SmartStream Technologies won the best buy-side corporate actions platform category in this year’s Buy-Side Technology Awards, mirroring its success in the same category at this year’s Waters Rankings in July. Victor Anderson chats to SmartStream’s Adam Cottingham about the product responsible for delivering the firm’s success in the corporate actions market, details around SmartStream’s client engagement model, and current market challenges facing buy-side firms.
TLM Corporate Actions has delivered significant recent success for SmartStream. What are its primary attributes and what is driving this success?
Adam Cottingham, product manager of TLM Corporate Actions: TLM Corporate Actions is realizing an accelerated development roadmap after the investments SmartStream has made in expanding the team. The solution already supports the processing of all ISO events through their complete lifecycle, but we are always looking to improve our offering and provide value to our users and the market. Over the last 18 months this has been expanded to include processing of ISO 20022 messages and support for their interoperability with ISO 15022 messages. Proxy voting capabilities have been added to the solution, allowing meeting events to be processed and elected upon within the same platform. Within this year’s release we have also expanded the multi-currency and fee-calculation capabilities within the solution.
The corporate actions processing market is a mature and highly competitive one. What does SmartStream bring to the table that it believes sets it apart from other market participants?
Cottingham: When TLM Corporate Actions onboards a new client, the main differentiator our customers cite is the quality of our engagement model. This is more than just the rich functionality set within the product. This comprises a Model Client Configuration and the Standardized Integration model that has been developed by our Business Consulting team, who all have multiple years’ operational experience within the corporate actions domain. This delivers industry best practice “out of the box” in a solution whose underlying technology is flexible enough to also accommodate each client’s proprietary processes. This approach drives down the effort and cost of delivery for a complete corporate actions processing capability to three to nine months, depending on the size of the operation. Now that our track record testifies to this capability, more clients are adopting this approach, which further strengthens the model.

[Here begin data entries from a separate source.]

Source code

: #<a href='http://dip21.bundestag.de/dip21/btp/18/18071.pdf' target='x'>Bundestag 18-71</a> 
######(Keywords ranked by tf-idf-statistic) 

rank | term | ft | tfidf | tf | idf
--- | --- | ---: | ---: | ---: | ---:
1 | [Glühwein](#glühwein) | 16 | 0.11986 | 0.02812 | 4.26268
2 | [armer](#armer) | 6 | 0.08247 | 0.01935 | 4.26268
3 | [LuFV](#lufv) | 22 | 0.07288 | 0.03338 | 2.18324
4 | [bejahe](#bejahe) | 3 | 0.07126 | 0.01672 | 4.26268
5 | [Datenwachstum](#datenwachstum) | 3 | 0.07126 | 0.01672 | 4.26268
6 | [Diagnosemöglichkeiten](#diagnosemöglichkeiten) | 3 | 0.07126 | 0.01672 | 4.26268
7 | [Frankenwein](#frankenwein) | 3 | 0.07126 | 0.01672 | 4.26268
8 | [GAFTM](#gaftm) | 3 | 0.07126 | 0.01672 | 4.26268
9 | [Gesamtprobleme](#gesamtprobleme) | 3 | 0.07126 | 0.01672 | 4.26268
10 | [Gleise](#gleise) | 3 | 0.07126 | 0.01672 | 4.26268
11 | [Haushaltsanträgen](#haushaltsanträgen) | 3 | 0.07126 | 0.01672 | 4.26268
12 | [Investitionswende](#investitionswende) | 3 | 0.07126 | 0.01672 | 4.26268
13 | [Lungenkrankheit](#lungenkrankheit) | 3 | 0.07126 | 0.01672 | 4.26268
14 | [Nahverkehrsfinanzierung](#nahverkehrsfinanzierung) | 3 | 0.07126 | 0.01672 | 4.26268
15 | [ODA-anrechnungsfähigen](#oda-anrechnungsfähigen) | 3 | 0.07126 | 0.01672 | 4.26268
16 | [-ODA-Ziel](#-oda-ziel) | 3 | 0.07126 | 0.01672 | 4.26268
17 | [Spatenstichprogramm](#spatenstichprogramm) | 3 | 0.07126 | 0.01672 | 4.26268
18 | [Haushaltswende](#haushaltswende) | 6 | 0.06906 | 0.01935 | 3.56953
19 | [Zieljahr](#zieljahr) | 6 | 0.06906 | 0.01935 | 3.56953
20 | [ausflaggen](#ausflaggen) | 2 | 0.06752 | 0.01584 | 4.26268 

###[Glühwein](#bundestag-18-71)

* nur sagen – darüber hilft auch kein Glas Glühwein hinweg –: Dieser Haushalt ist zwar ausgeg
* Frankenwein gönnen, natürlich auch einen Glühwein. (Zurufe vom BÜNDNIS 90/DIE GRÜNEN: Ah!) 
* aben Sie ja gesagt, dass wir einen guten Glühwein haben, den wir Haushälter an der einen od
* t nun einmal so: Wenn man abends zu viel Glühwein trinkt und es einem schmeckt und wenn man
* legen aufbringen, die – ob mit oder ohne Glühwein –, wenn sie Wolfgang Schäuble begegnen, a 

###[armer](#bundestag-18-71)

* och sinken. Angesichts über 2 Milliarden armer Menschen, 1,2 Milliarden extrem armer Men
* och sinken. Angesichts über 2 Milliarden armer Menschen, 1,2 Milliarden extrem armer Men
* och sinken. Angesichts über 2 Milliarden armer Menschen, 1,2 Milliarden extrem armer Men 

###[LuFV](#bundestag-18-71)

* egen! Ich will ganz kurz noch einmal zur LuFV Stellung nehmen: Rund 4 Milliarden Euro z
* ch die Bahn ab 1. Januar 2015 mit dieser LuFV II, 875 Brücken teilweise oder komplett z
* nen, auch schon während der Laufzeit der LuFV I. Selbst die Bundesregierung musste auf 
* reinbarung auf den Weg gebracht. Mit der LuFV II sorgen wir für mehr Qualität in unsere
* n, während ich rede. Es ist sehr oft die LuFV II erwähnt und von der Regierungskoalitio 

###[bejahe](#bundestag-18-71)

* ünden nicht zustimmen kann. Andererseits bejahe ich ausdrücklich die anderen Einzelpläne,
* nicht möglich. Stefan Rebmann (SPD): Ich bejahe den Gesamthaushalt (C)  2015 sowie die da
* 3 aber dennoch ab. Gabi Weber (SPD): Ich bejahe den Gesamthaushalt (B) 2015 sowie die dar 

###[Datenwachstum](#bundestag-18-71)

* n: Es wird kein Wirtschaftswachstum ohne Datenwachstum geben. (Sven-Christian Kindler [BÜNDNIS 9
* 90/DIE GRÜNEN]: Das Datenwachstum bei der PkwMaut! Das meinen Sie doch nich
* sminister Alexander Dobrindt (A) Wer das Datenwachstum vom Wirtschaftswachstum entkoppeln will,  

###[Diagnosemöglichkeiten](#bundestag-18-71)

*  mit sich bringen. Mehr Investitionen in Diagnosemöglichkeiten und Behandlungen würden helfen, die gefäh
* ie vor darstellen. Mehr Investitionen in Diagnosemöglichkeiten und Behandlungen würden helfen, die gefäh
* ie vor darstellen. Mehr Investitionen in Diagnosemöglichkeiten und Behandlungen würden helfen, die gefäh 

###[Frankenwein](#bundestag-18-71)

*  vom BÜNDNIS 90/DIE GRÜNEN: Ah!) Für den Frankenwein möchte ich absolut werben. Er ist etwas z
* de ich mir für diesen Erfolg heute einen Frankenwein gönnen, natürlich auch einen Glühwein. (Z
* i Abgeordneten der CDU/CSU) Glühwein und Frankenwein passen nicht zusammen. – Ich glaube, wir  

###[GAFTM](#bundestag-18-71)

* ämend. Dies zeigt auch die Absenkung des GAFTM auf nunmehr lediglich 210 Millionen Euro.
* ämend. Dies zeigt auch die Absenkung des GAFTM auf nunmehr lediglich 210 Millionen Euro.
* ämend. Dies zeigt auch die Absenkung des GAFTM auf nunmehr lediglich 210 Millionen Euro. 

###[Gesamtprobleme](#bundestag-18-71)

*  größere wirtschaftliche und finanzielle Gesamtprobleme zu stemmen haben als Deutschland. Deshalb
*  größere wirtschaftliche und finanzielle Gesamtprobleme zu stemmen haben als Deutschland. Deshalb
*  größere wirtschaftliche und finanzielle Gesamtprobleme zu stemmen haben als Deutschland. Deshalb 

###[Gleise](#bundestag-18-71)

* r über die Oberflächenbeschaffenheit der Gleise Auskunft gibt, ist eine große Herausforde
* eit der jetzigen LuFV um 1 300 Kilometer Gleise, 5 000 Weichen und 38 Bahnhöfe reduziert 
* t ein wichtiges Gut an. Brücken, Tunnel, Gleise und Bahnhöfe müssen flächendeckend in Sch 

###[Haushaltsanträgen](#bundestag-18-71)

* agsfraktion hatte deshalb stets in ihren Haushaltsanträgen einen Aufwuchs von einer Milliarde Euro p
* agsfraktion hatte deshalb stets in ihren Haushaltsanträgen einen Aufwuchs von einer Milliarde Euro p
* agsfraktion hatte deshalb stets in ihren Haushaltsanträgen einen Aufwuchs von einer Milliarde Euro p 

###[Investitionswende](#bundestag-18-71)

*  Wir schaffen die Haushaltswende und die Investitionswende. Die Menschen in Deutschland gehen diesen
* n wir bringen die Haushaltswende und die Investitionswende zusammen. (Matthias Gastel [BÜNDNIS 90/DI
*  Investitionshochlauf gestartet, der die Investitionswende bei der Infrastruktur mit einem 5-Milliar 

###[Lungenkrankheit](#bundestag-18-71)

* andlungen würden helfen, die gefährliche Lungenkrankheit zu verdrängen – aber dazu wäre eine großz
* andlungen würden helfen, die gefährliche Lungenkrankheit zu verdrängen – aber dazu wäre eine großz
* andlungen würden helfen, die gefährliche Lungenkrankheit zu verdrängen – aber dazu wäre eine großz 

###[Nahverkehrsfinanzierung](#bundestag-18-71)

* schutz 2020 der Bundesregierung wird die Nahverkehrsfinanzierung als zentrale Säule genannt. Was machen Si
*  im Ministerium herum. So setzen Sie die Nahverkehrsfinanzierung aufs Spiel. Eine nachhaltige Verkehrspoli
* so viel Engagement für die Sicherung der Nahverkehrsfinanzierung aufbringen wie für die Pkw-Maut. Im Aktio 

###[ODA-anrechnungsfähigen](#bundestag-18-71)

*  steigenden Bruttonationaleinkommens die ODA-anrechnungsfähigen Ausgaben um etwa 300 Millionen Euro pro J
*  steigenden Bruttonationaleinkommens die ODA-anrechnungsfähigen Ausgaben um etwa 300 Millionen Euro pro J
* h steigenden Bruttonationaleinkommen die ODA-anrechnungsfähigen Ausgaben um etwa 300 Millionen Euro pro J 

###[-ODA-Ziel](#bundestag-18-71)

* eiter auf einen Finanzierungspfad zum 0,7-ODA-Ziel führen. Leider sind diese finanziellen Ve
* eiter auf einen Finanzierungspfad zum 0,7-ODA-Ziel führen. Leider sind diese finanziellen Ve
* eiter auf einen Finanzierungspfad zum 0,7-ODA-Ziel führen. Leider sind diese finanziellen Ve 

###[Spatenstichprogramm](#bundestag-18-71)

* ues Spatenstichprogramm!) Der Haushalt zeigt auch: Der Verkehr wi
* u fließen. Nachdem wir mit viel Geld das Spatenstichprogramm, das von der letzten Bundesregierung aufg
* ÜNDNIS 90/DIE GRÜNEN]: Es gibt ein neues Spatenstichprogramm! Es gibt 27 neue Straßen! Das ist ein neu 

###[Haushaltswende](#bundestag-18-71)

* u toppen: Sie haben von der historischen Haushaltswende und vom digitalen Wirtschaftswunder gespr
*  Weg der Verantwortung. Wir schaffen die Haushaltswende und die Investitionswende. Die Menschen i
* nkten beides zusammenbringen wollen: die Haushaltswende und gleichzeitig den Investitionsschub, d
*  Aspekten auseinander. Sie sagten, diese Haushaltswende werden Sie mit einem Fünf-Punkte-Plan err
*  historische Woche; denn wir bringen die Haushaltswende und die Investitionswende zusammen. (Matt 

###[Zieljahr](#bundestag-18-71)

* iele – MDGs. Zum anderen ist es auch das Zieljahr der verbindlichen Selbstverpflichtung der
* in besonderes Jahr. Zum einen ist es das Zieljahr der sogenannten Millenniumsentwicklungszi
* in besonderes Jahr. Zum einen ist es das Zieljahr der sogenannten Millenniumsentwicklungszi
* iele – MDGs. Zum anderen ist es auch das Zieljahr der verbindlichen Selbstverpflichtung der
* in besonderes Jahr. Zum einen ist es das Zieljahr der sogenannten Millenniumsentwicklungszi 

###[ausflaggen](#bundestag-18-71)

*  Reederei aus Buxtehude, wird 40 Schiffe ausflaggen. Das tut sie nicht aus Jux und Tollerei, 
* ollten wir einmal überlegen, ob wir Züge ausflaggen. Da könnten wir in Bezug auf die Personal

What areas of corporate actions processing are buy-side firms struggling with at present, and how does SmartStream address those challenges?
Cottingham: Corporate actions processing challenges are common in the marketplace. Everyone carries event risk for operational failings and this is a key component for investing in improving legacy processes.
I would summarize the key challenges in the following two categories:
Market challenges: increasing volumes of events, event types, and managing their seasonality; attributing regional processing differences; keeping pace with changing regulations that require more data and cost-basis information to meet their reporting requirements; managing tax and currency calculations associated with cross-border holdings; and accommodating inconsistent industry standards from the Securities Market Practice Group within Swift with the associated ISO 15022 and 20022 definitions.
Secondly, processing challenges: reconciling multiple sources of upstream information that are often untimely, incomplete, and are subject to change; managing the communication flow across participants; keeping pace with internal and external deadlines; accurately calculating cash and security entitlements and their tax implications and managing adjustments when information changes; and apportioning different trading requirements for securities lending, collateral and finance trades across a traded and settled balance
Undertaking a corporate actions project has traditionally been resource-intensive and expensive. SmartStream is looking to make that experience redundant with our fair value-based approach and accelerated delivery model. This should mean that clients can realize their goals of automation and control of corporate actions processing in the immediate future with minimal expense.
What’s in the pipeline for TLM Corporate Actions for the next 12 months? Any new functionality on the horizon?
Cottingham: TLM Corporate Actions’ main focus will now be on delivering a new UI for the solution. The user experience will be modernized with HTML5 screens for the main UI and portal. This will leverage the TLM View capabilities of the platform, which have already been rolled out across the Reconciliations product.
We will also focus on managing the continuous improvement cycle for a Model Client Configuration, whether they are industry changes applied to ISO standards and regulations or best practices defined by our clients in their given markets.